*What to do*:
Where the string "YENI" shows up in a line of the records, copy that line.

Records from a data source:

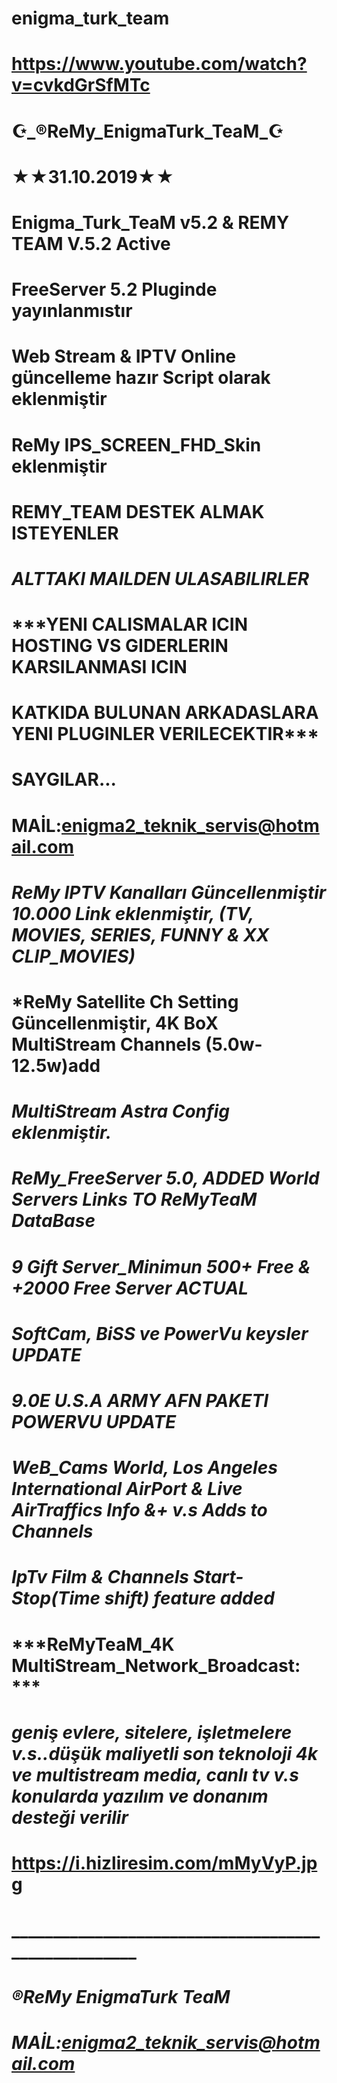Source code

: # enigma_turk_team
# https://www.youtube.com/watch?v=cvkdGrSfMTc

# ☪️_®ReMy_EnigmaTurk_TeaM_☪️
#              ★★31.10.2019★★
#         Enigma_Turk_TeaM v5.2 & REMY TEAM V.5.2 Active
# FreeServer 5.2 Pluginde yayınlanmıstır
# Web Stream & IPTV Online güncelleme hazır Script olarak eklenmiştir
# ReMy IPS_SCREEN_FHD_Skin eklenmiştir
#     REMY_TEAM DESTEK ALMAK ISTEYENLER
# ***ALTTAKI MAILDEN ULASABILIRLER***
# ***YENI CALISMALAR ICIN HOSTING VS GIDERLERIN KARSILANMASI ICIN
# KATKIDA BULUNAN ARKADASLARA YENI PLUGINLER VERILECEKTIR***
# SAYGILAR...
# MAİL:enigma2_teknik_servis@hotmail.com

# ***ReMy IPTV Kanalları Güncellenmiştir 10.000 Link eklenmiştir, (TV, MOVIES, SERIES, FUNNY & XX CLIP_MOVIES)***
# ***ReMy Satellite Ch Setting Güncellenmiştir, 4K BoX MultiStream Channels (5.0w-12.5w)add**
# ***MultiStream Astra Config eklenmiştir.***
# ***ReMy_FreeServer 5.0, ADDED World Servers Links TO  ReMyTeaM DataBase***
# ***9 Gift Server_Minimun 500+ Free &  +2000 Free Server ACTUAL***
# ***SoftCam, BiSS ve PowerVu keysler UPDATE***
# ***9.0E U.S.A ARMY AFN PAKETI POWERVU UPDATE***
# ***WeB_Cams World, Los Angeles International AirPort & Live AirTraffics Info &+ v.s Adds to Channels***
# ***IpTv Film & Channels Start-Stop(Time shift) feature added***
# ***ReMyTeaM_4K MultiStream_Network_Broadcast: ***
# ***geniş evlere, sitelere, işletmelere v.s..düşük maliyetli son teknoloji 4k ve multistream media, canlı tv v.s konularda yazılım ve donanım desteği verilir***
# https://i.hizliresim.com/mMyVyP.jpg
# ____________________________________________________
#               ***®ReMy EnigmaTurk TeaM***  
# ***MAİL:enigma2_teknik_servis@hotmail.com***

*Answer to this task*:
# ***YENI CALISMALAR ICIN HOSTING VS GIDERLERIN KARSILANMASI ICIN
# KATKIDA BULUNAN ARKADASLARA YENI PLUGINLER VERILECEKTIR***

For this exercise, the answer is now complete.